For New York residents, every neighborhood and every borough and every county could well be another state entirely. Whether it’s a few blocks or a few miles, every area has its own personality, its own perks and its own downside. When it comes to question of security, it’s no different. The Manhattanite living in the 20-story co-op complex is going to have a different set of needs than someone living in a detached townhouse on Staten Island or a gated community in Queens. For managing agents as well as residents, these differences all come into play when trying to determine the best, most effective way to keep house and home safe and sound.
Location, Location, Location
As with all things real estate, location can play a big role in security, regardless of whether the community in question is a co-op or condo. For more suburban properties, “You want to look at what crime trends or patterns are in the area,” says Richard Kessinger of KC Security Solutions LLC in Saratoga Springs. “It’s the same thing we would do in an urban setting, though sometimes urban settings are easier” in terms of tracking these things.

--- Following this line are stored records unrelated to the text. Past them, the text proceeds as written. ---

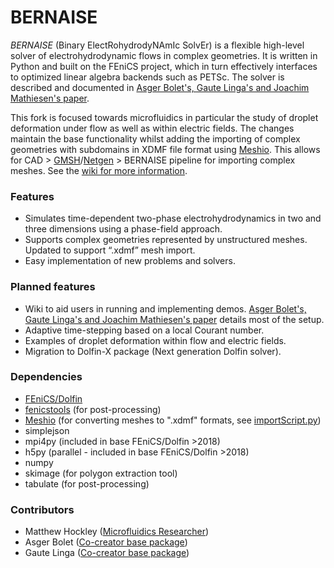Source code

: # BERNAISE
 _BERNAISE_ (Binary ElectRohydrodyNAmIc SolvEr) is a flexible high-level solver of electrohydrodynamic flows in complex geometries.
It is written in Python and built on the FEniCS project, which in turn effectively interfaces to optimized linear algebra backends such as PETSc.
The solver is described and documented in [Asger Bolet's, Gaute Linga's and Joachim Mathiesen's paper](https://doi.org/10.3389/fphy.2019.00021).

This fork is focused towards microfluidics in particular the study of droplet deformation under flow as well as within electric fields. The changes maintain the base functionality whilst adding the importing of complex geometries with subdomains in XDMF file format using [Meshio](https://github.com/nschloe/meshio). This allows for CAD > [GMSH](https://gmsh.info/)/[Netgen](https://ngsolve.org/) > BERNAISE pipeline for importing complex meshes. See the [wiki for more information](https://github.com/MattH688/BERNAISE/wiki/Why-use-a-Computer-Aided-Design-(CAD)-mesh%3F).

<!-- <p align="center">
    <img src="http://www.nbi.dk/~linga/bernaise/droplet.gif" width=122 height=254 alt="Buoyancy-driven droplet"/>
    <br /><b>Buoyancy-driven droplet.</b>
</p>
<p align="center">
    <img src="http://www.nbi.dk/~linga/bernaise/charged_droplets.gif" width=264 height=87 alt="Colliding oppositely charged droplets"/><br />
    <b>Two colliding oppositely charged droplets.</b> Red: positive charge, blue: negative charge.
</p>
<p align="center">
    <img src="http://www.nbi.dk/~linga/bernaise/dielectric_faster.gif" width=192 height=192 alt="Two-phase dielectricum."/><br />
    <b>Two-phase dielectricum/capacitor.</b> Red: positive charge, blue: negative charge. Top: negative surface charge, bottom: positive surface charge.
</p>
<p align="center">
    <img src="http://www.nbi.dk/~linga/bernaise/snoevsen.gif" width=250 height=140 alt="Snøvsen."/>
    <img src="http://www.nbi.dk/~linga/bernaise/snoevsen_neutral.gif" width=250 height=140 alt="Snøvsen, neutral."/><br />
    <b>Enhanced oil recovery</b> by application of a surface charge to the pore wall, and ions dissolved in the water phase.
    The color indicates the charge.
    The flow is driven by a constant velocity at the top (Couette flow).
    <b>Left:</b> With (uniform) surface charge, the droplet is released into the bulk.
    <b>Right:</b> Without surface charge, the droplet stays within the pore.
    Note that the droplet is slightly asymmetric due to the imposed flow.
</p> -->

<!-- <p align="center">
    <img src="http://www.nbi.dk/~linga/bernaise/hourglass_pore/p0cm10.gif" width=262 height=87 alt="Hourglass with surface charge and zero bias pressure"/>
    <img src="http://www.nbi.dk/~linga/bernaise/hourglass_pore/p5cm10.gif" width=262 height=87 alt="Hourglass with surface charge and small bias pressure"/>
    <img src="http://www.nbi.dk/~linga/bernaise/hourglass_pore/p50cm10.gif" width=262 height=87 alt="Hourglass with surface charge and large bias pressure"/><br />
</p>
<p align="center">
    <img src="http://www.nbi.dk/~linga/bernaise/hourglass_pore/p0c0.gif" width=262 height=87 alt="Hourglass without  surface charge and zero bias pressure"/>
    <img src="http://www.nbi.dk/~linga/bernaise/hourglass_pore/p5c0.gif" width=262 height=87 alt="Hourglass without surface charge and small bias pressure"/>
    <img src="http://www.nbi.dk/~linga/bernaise/hourglass_pore/p50c0.gif" width=262 height=87 alt="Hourglass without surface charge and large bias pressure"/><br />
    <b>Enhanced oil recovery</b> in a pore throat by application of a surface charge to the pore wall, and ions dissolved in the water phase.
    The color indicates the charge (as above).
    In the four figures to the right, the flow is driven by a pressure difference; in the two to the left there is zero pressure difference between the two sides.
    <b>Upper:</b> With (uniform) surface charge in the throat, the droplet is released into the bulk even without external forcing.
    <b>Lower:</b> Without surface charge, the droplet stays within the pore, except for large external forcing.
</p> -->

<!-- <p align="center">
    <img src="http://www.nbi.dk/~linga/bernaise/flipper.gif" width=197 height=165 alt="A dolphin being cleaned from oil spill."/><br />
    <b>Animal decontamination:</b> A dolphin initially immersed in oil is fully cleaned by the application of surface charge to the dolphin's skin, and ions in the water.
    Red: positive charge, blue: negative charge.
</p> -->

### Features
* Simulates time-dependent two-phase electrohydrodynamics in two and three dimensions using a phase-field approach.
* Supports complex geometries represented by unstructured meshes. Updated to support “.xdmf” mesh import.
* Easy implementation of new problems and solvers.

### Planned features
* Wiki to aid users in running and implementing demos. [Asger Bolet's, Gaute Linga's and Joachim Mathiesen's paper](https://doi.org/10.3389/fphy.2019.00021) details most of the setup.
* Adaptive time-stepping based on a local Courant number.
* Examples of droplet deformation within flow and electric fields.
* Migration to Dolfin-X package (Next generation Dolfin solver).

### Dependencies
* [FEniCS/Dolfin](https://fenicsproject.org/)
* [fenicstools](https://github.com/mikaem/fenicstools) (for post-processing)
* [Meshio](https://github.com/nschloe/meshio) (for converting meshes to ".xdmf" formats, see [importScript.py](https://github.com/MattH688/BERNAISE/blob/master/meshes/importScript.py))
* simplejson
* mpi4py (included in base FEniCS/Dolfin >2018)
* h5py (parallel - included in base FEniCS/Dolfin >2018)
* numpy
* skimage (for polygon extraction tool)
* tabulate (for post-processing)

### Contributors
* Matthew Hockley ([Microfluidics Researcher](https://www.linkedin.com/in/matthew-hockley-27129360/))
* Asger Bolet ([Co-creator base package](https://github.com/gautelinga/BERNAISE))
* Gaute Linga ([Co-creator base package](https://github.com/gautelinga/BERNAISE))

The greatest asset in preventing crime often comes down to spotting trouble before it starts, says Matt Peskin, executive director of the National Association of Town Watch (NATW), based in Wynnewood, Pennsylvania. The compact nature of urban neighborhoods can help a lot in this regard. “In the city, it’s easier for residents to notice changing populations or changes in daytime versus nighttime activity,” says Peskin. “What’s normal in a neighborhood versus something that might be out of place is easier to spot [when things aren't so spread-out.]”
For residents living in townhouses or smaller complex units that are spread out over greater areas, it can be difficult to establish an understanding of the neighborhood routine and therefore know when something might be wrong.
On the other hand, it’s often the suburban residents who are more concerned with nipping nefarious activity in the bud. According to Peskin, “In the city, people tend to be more knee-jerk in their responses. There will be an incident of vandalism, and then everyone wants to react. But then when the story dies down, people lose interest.”